JULY 2019 NEWSLETTER

From the Volunteer Board Members of Bushlife Conservancy

 

This issue of the newsletter is compiled by Patsy Samuel, a volunteer with Bushlife Conservancy’s fundraising team.  Patsy and her husband, Ed Callen a Board Member for BC, visited Mana Pools and stayed with Nick Murray in May.

Our Bushlife Support Unit Trust partners in Mana Pools send their thanks for your support.  Your donations help us to fulfill our mission: to protect and save African Wildlife for future generations in the Mana Pools and Zambezi Valley areas of Zimbabwe.

 


 

Bushlife Conservancy Manager Update

(You may remember being introduced to Freedom (Nkululeko) in our June newsletter. Freedom supports our anti-poaching and conservation efforts in the lower Zambezi Valley.)

Poaching is big business in this part of the world.

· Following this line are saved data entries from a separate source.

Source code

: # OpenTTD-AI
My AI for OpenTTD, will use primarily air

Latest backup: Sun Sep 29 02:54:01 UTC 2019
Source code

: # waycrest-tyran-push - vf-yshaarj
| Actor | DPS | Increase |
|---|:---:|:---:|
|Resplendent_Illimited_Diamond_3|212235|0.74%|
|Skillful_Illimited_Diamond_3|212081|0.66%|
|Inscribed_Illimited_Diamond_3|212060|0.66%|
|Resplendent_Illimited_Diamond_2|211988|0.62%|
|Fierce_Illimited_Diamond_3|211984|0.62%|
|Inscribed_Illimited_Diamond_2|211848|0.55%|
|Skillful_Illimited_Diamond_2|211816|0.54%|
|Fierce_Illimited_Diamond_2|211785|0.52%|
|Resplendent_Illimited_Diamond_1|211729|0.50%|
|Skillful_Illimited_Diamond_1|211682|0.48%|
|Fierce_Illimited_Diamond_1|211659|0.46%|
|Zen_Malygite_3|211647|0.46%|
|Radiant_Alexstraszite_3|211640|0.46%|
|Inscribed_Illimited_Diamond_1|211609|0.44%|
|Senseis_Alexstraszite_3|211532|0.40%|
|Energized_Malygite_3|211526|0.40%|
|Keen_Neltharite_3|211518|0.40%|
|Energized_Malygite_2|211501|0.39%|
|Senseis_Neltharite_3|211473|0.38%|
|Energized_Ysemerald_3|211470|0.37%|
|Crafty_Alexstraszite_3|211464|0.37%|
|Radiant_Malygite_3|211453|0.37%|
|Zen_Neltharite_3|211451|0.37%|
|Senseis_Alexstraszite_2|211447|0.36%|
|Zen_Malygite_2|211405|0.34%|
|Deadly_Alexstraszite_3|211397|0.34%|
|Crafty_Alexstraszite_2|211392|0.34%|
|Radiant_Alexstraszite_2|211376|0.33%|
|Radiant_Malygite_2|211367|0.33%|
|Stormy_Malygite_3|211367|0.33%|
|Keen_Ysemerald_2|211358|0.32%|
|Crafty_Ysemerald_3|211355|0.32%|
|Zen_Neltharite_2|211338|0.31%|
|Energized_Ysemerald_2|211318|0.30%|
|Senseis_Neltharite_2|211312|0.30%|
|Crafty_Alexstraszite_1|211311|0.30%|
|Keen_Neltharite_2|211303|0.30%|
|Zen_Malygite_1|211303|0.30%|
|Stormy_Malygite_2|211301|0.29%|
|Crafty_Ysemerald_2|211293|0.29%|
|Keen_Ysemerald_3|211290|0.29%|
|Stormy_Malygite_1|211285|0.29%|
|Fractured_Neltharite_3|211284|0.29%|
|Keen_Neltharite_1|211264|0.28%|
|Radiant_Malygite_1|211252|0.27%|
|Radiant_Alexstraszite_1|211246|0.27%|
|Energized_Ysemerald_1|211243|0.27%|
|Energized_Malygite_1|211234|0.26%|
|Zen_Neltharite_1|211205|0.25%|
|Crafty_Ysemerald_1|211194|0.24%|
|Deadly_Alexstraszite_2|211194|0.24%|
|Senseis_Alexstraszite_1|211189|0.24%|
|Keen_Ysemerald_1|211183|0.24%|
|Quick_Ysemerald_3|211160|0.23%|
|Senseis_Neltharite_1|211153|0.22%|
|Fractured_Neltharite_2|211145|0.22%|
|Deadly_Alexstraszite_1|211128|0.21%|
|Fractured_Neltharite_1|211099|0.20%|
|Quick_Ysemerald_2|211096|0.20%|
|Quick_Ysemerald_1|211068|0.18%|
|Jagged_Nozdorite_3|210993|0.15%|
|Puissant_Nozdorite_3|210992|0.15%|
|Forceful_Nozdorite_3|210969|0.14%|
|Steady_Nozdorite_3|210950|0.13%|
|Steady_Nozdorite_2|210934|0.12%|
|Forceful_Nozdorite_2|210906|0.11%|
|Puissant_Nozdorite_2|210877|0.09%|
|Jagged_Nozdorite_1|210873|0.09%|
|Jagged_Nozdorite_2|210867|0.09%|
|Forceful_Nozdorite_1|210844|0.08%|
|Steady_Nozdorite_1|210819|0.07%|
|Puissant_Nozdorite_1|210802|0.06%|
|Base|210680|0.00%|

Nearly 94% of the world’s elephant and rhinoceros poaching occurs in Zimbabwe and South Africa according to a 2014 report published by the United Nations. The Thin Green Line Foundation, an Australian based organization that tracks ranger deaths and injuries across the world, reports that 107 rangers died between 2017 and 2018. Many of these rangers were killed in incidents directly related to their anti-poaching duties.

Zimbabwe’s Mana Pools National Park, a UNESCO World Heritage site located in the Zambezi Valley, is home to four of the Big Five animals which are targeted by poachers. Of the Big Five (Elephant, Lion, Leopard, Buffalo, and Rhino) the Black Rhino was heavily poached in the Zambezi Valley during the late 1980s to mid-90s. The remaining rhinos were relocated from Mana Pools to Intensive Protection Zones (IPZ) in Zimbabwe. These places are under heavy security to protect the remaining animals.  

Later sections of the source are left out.